WHAT YOU NEED TO DO: List all lines in the material below that contain "recognition".

SUPPLIED RECORDS:
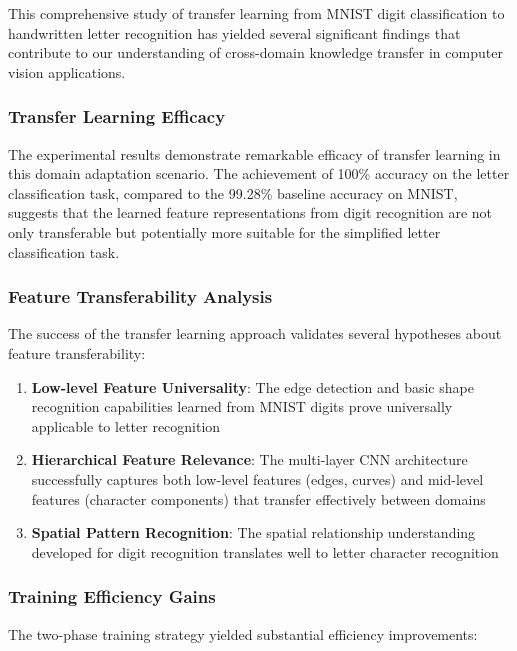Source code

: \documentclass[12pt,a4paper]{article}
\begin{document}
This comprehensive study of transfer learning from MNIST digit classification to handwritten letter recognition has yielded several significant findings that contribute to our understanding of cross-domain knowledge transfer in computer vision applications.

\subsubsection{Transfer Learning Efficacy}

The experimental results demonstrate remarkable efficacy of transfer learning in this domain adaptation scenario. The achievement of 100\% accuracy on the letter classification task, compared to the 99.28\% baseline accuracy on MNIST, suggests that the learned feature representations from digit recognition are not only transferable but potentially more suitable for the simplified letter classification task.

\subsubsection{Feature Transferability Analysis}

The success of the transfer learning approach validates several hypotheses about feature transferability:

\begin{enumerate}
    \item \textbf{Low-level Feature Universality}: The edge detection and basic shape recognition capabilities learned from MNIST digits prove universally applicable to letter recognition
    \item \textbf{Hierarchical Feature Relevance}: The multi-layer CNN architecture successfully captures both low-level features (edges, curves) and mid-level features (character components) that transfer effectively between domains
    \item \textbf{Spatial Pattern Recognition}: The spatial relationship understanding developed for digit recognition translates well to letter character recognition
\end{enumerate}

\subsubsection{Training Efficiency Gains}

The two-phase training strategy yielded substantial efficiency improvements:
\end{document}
---
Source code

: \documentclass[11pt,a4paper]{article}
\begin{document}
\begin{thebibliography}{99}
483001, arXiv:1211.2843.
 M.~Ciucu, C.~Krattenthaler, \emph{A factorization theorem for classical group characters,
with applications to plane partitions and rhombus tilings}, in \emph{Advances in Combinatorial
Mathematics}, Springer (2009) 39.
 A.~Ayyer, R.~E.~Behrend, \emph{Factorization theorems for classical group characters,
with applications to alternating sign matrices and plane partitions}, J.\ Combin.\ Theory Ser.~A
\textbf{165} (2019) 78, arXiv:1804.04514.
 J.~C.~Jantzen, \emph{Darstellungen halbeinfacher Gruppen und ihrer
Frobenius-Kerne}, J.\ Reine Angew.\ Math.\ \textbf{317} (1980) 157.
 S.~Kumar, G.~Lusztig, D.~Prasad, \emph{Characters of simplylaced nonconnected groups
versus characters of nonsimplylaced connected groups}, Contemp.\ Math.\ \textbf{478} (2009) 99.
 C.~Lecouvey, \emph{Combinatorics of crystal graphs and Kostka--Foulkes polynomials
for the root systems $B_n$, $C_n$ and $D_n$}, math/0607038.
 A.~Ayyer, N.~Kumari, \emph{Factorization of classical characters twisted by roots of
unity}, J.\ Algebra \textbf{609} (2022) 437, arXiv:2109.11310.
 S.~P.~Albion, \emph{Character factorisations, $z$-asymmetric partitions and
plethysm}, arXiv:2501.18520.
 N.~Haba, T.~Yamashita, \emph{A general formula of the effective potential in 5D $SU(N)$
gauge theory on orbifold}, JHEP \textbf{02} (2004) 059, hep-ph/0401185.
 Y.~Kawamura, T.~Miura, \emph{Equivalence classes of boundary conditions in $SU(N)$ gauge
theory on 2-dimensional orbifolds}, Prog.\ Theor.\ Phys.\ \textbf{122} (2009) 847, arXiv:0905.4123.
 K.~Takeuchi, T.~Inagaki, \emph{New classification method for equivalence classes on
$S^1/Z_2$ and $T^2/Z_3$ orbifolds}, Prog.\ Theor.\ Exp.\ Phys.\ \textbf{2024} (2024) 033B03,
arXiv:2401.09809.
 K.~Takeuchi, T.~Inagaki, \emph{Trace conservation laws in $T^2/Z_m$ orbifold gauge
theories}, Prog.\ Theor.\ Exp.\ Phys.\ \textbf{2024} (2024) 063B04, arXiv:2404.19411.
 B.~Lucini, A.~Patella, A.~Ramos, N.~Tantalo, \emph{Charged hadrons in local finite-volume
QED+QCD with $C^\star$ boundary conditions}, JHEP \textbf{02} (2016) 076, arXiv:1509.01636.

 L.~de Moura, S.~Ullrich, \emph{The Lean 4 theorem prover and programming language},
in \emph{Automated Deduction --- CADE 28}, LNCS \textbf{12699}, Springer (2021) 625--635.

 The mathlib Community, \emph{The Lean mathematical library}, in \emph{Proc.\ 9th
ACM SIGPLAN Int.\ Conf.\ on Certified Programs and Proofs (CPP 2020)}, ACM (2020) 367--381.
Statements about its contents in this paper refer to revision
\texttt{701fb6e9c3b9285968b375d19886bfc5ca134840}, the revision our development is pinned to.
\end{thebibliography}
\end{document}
--
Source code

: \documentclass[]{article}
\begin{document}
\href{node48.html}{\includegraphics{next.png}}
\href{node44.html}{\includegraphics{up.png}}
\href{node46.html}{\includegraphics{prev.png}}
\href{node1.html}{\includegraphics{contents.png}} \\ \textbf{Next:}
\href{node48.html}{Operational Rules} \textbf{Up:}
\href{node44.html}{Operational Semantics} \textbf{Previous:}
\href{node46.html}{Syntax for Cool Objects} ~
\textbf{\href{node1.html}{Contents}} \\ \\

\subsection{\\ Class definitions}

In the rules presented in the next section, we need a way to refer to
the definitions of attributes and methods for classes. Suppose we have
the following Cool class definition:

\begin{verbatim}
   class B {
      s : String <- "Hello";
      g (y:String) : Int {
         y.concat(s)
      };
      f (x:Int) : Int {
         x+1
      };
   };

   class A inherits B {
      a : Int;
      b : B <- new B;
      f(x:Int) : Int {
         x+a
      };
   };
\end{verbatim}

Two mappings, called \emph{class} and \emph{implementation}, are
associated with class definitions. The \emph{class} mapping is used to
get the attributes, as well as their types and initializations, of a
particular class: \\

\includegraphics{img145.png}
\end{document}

ANSWER TO THIS PROBLEM:
This comprehensive study of transfer learning from MNIST digit classification to handwritten letter recognition has yielded several significant findings that contribute to our understanding of cross-domain knowledge transfer in computer vision applications.
The experimental results demonstrate remarkable efficacy of transfer learning in this domain adaptation scenario. The achievement of 100\% accuracy on the letter classification task, compared to the 99.28\% baseline accuracy on MNIST, suggests that the learned feature representations from digit recognition are not only transferable but potentially more suitable for the simplified letter classification task.
    \item \textbf{Low-level Feature Universality}: The edge detection and basic shape recognition capabilities learned from MNIST digits prove universally applicable to letter recognition
    \item \textbf{Spatial Pattern Recognition}: The spatial relationship understanding developed for digit recognition translates well to letter character recognition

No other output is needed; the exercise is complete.